[Data items]
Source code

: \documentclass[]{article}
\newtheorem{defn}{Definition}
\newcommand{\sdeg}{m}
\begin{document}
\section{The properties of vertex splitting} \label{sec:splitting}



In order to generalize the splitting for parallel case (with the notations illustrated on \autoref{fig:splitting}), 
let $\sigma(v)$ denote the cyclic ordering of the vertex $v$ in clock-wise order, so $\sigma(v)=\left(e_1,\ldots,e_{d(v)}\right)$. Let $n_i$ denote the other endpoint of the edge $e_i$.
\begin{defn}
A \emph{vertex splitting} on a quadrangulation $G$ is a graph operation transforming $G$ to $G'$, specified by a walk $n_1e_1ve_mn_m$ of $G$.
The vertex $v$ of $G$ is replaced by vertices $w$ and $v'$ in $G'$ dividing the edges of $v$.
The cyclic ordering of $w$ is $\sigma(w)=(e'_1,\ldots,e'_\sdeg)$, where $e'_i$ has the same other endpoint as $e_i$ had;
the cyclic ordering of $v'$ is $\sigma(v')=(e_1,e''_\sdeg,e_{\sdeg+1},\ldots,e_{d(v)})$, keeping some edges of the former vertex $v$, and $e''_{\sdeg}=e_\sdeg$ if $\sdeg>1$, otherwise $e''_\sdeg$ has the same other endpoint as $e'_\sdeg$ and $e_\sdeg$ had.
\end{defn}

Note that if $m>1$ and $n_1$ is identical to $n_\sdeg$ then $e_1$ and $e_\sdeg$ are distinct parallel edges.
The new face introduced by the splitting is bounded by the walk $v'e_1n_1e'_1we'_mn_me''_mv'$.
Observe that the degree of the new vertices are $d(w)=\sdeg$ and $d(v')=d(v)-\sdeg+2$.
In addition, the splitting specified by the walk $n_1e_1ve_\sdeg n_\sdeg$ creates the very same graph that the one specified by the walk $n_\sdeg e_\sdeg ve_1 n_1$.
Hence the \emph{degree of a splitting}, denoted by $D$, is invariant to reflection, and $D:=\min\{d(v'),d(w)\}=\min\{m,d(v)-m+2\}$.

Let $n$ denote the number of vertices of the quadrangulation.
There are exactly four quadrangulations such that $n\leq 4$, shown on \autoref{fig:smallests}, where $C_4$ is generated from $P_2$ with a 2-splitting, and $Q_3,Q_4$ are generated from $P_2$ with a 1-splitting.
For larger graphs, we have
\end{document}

Description of the task:
Return, in full, every line of these entries that holds "emph".

Response to this exercise:
A \emph{vertex splitting} on a quadrangulation $G$ is a graph operation transforming $G$ to $G'$, specified by a walk $n_1e_1ve_mn_m$ of $G$.
Hence the \emph{degree of a splitting}, denoted by $D$, is invariant to reflection, and $D:=\min\{d(v'),d(w)\}=\min\{m,d(v)-m+2\}$.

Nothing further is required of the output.